TASK OBJECTIVE ▸
Every line below that holds the string "smiley" should be copied.

Stored data entries
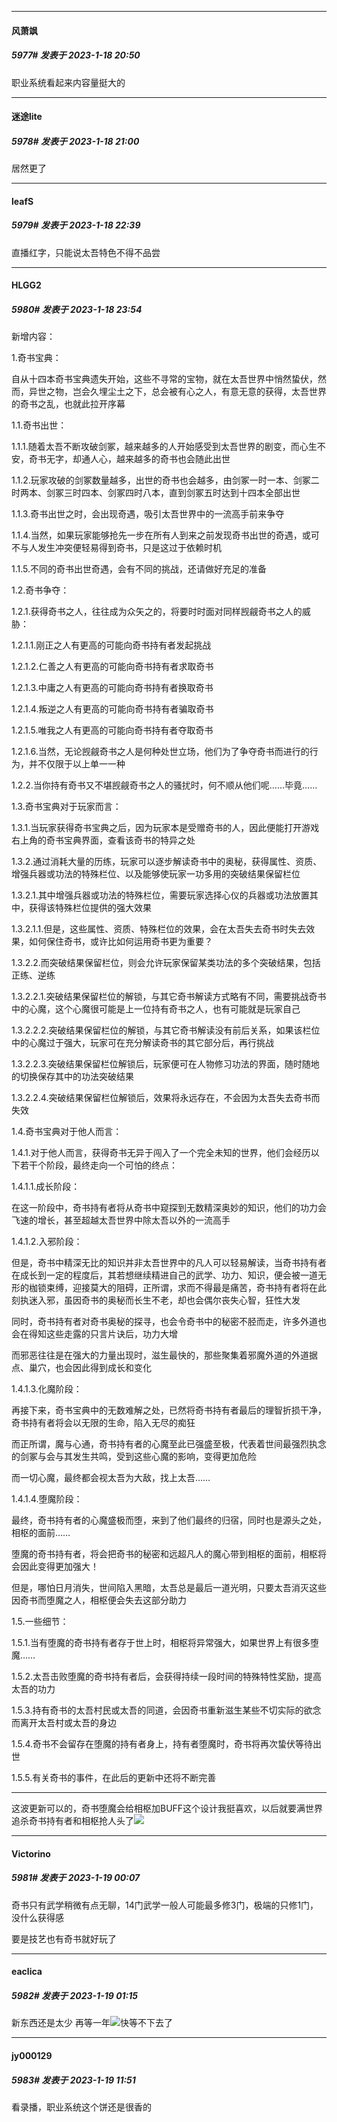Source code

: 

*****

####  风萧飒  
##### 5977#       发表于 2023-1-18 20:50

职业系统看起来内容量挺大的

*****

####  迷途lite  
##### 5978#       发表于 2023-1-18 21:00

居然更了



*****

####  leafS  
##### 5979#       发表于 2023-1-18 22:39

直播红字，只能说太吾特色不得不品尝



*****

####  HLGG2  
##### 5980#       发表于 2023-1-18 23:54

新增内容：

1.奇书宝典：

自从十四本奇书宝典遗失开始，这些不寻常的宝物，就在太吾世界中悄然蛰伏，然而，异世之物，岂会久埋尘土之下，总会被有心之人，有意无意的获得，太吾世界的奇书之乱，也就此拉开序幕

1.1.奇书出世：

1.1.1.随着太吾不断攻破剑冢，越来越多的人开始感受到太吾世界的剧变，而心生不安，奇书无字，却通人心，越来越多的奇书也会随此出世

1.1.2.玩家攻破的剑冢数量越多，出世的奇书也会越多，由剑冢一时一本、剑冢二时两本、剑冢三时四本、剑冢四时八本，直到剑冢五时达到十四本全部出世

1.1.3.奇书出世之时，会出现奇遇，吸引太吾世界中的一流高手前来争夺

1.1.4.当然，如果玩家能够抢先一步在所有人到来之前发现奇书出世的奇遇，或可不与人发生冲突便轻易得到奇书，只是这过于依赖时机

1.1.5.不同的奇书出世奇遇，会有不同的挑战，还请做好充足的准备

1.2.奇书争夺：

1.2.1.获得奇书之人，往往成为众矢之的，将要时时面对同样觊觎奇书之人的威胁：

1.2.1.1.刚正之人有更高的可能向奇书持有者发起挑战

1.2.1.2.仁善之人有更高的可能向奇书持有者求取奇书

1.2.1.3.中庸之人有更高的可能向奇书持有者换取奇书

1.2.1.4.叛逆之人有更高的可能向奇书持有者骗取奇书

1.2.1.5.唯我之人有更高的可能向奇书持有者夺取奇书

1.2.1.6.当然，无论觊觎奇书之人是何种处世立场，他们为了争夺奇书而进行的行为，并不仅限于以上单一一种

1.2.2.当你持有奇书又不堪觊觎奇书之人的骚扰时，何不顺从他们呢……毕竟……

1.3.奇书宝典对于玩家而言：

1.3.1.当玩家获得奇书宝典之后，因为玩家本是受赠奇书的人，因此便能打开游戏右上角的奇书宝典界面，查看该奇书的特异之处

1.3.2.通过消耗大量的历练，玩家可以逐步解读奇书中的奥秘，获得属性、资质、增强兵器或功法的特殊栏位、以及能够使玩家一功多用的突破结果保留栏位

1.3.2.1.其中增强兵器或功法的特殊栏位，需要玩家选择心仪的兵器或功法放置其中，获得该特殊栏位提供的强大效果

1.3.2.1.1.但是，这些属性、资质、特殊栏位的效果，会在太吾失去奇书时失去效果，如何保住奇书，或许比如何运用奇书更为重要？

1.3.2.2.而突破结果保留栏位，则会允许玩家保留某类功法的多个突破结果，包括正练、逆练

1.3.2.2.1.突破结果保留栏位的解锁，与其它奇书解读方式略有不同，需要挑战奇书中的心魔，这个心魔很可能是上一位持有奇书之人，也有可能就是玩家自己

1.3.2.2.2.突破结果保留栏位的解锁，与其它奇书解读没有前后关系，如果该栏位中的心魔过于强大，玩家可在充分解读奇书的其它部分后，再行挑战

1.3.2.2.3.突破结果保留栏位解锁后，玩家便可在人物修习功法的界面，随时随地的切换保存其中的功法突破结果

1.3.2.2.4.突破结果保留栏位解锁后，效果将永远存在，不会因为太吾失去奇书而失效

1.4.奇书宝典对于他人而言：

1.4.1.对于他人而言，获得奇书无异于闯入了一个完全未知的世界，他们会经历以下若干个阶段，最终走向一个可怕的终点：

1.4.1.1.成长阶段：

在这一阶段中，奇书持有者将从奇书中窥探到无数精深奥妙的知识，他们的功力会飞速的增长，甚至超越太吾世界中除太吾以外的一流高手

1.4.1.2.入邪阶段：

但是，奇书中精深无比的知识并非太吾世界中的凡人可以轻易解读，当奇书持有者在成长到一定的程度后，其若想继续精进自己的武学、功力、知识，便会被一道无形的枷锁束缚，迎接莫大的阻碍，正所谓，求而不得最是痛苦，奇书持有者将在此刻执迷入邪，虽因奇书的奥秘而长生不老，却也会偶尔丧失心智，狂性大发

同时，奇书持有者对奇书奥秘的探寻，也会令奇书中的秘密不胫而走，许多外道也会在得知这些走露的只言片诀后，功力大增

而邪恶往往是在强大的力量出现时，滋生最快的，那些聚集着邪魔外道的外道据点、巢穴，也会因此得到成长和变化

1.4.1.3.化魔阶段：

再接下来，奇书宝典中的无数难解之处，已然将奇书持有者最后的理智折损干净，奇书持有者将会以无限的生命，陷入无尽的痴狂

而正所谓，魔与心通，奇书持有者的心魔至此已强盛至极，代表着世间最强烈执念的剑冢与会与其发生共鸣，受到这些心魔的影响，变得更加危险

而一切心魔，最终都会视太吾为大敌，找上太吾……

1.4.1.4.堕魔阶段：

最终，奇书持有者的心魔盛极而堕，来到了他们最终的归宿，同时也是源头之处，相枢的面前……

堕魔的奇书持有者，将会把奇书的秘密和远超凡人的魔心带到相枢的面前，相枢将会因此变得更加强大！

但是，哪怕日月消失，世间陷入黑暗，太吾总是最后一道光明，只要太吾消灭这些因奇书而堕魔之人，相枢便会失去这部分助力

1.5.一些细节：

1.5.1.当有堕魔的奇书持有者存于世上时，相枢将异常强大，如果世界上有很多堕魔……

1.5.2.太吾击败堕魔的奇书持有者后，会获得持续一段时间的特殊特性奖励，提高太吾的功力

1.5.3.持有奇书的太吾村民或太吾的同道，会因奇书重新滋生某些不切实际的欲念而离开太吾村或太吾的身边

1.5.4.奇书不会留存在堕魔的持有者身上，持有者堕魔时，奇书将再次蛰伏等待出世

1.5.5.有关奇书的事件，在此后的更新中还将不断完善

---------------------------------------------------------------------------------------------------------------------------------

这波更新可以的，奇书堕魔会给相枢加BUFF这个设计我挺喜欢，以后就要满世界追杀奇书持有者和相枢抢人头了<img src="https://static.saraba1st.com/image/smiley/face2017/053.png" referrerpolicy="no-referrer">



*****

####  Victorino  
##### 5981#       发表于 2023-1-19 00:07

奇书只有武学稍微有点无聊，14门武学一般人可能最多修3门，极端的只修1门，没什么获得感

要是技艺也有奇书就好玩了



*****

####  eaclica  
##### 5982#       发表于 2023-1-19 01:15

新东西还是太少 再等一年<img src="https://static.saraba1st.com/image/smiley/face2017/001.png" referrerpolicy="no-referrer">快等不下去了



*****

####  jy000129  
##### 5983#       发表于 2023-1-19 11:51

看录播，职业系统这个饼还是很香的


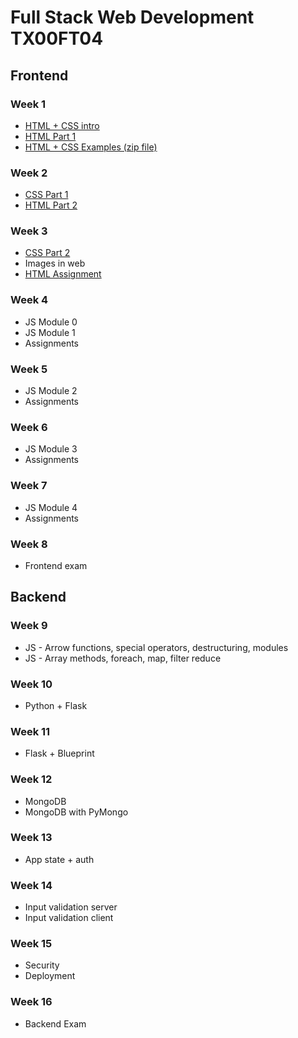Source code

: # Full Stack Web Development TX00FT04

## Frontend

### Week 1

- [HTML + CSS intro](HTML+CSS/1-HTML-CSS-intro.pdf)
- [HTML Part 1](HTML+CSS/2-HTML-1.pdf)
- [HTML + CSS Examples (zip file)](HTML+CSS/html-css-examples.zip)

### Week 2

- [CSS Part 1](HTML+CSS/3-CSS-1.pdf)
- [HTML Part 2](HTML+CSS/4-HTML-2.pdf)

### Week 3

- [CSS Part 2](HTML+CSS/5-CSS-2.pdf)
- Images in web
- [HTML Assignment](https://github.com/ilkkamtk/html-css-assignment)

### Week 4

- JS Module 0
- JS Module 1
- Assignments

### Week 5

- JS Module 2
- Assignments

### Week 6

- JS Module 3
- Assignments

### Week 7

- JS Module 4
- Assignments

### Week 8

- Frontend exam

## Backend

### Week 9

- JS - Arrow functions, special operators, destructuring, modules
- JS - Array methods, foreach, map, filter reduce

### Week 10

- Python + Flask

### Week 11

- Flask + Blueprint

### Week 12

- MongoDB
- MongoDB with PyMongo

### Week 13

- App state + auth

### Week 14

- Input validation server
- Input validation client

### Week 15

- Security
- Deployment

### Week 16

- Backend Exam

WORKED SOLUTION ▸
这波更新可以的，奇书堕魔会给相枢加BUFF这个设计我挺喜欢，以后就要满世界追杀奇书持有者和相枢抢人头了<img src="https://static.saraba1st.com/image/smiley/face2017/053.png" referrerpolicy="no-referrer">
新东西还是太少 再等一年<img src="https://static.saraba1st.com/image/smiley/face2017/001.png" referrerpolicy="no-referrer">快等不下去了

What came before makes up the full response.